=== What you need to do ===
Locate all lines in the data below that hold "body" and show them.

=== Dataset records ===
- Opening Delimiter -

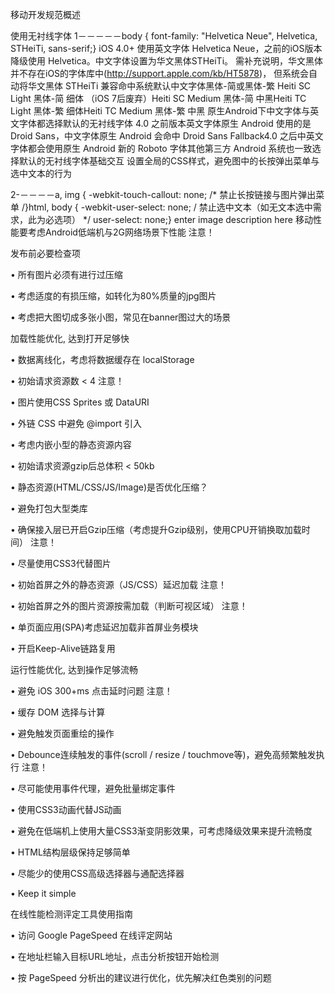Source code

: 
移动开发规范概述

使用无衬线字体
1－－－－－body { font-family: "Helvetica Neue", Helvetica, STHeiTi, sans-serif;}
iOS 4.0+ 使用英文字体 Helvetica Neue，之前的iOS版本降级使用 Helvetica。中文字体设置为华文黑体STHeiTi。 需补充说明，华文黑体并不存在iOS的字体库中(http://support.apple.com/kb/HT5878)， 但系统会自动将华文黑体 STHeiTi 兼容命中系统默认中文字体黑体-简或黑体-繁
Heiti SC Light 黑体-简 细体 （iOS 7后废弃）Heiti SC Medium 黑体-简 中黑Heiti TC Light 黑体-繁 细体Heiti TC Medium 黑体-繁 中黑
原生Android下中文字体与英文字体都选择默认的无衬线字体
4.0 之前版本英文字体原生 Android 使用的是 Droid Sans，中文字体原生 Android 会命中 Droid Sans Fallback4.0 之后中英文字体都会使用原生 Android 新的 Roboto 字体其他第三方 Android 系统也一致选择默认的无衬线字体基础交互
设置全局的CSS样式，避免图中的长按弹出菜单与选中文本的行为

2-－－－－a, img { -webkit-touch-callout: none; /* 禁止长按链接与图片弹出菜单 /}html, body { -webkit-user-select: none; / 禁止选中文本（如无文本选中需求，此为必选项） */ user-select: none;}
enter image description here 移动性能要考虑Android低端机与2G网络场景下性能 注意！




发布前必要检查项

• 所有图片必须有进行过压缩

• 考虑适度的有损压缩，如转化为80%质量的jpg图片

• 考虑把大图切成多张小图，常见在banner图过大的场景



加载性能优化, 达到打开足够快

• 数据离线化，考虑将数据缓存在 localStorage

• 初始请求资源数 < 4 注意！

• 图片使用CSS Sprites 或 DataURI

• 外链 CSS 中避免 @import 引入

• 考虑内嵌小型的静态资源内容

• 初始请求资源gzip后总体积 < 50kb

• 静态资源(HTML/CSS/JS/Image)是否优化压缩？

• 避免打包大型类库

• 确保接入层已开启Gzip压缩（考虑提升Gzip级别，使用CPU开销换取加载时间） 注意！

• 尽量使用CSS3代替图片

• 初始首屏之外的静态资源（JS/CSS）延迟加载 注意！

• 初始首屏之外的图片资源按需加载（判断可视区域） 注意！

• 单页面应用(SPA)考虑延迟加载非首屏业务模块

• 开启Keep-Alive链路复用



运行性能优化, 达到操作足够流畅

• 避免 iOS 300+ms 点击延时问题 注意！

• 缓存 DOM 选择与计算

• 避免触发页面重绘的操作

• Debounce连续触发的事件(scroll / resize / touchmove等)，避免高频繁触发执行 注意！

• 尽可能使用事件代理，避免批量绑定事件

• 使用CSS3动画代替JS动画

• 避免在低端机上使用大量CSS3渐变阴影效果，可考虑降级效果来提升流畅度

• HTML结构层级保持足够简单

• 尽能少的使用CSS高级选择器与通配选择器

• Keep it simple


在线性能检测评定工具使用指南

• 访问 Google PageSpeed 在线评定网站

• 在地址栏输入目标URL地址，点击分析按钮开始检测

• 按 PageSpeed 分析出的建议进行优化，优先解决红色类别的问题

- Closing Delimiter -
- Opening Delimiter -

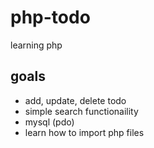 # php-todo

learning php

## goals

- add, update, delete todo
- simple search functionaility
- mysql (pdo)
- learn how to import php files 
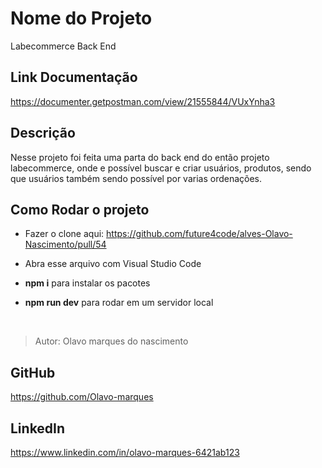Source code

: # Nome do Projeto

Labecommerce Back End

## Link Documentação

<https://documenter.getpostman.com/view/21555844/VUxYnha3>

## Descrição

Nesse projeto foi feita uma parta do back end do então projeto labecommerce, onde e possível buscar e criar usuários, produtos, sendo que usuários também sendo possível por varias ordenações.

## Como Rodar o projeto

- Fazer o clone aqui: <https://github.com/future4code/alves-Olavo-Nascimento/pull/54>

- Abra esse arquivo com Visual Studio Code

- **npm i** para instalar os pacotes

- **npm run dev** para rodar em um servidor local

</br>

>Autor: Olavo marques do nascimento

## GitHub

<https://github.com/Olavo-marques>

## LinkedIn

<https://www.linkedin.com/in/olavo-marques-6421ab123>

- Closing Delimiter -

=== Answer to the problem ===
1－－－－－body { font-family: "Helvetica Neue", Helvetica, STHeiTi, sans-serif;}
2-－－－－a, img { -webkit-touch-callout: none; /* 禁止长按链接与图片弹出菜单 /}html, body { -webkit-user-select: none; / 禁止选中文本（如无文本选中需求，此为必选项） */ user-select: none;}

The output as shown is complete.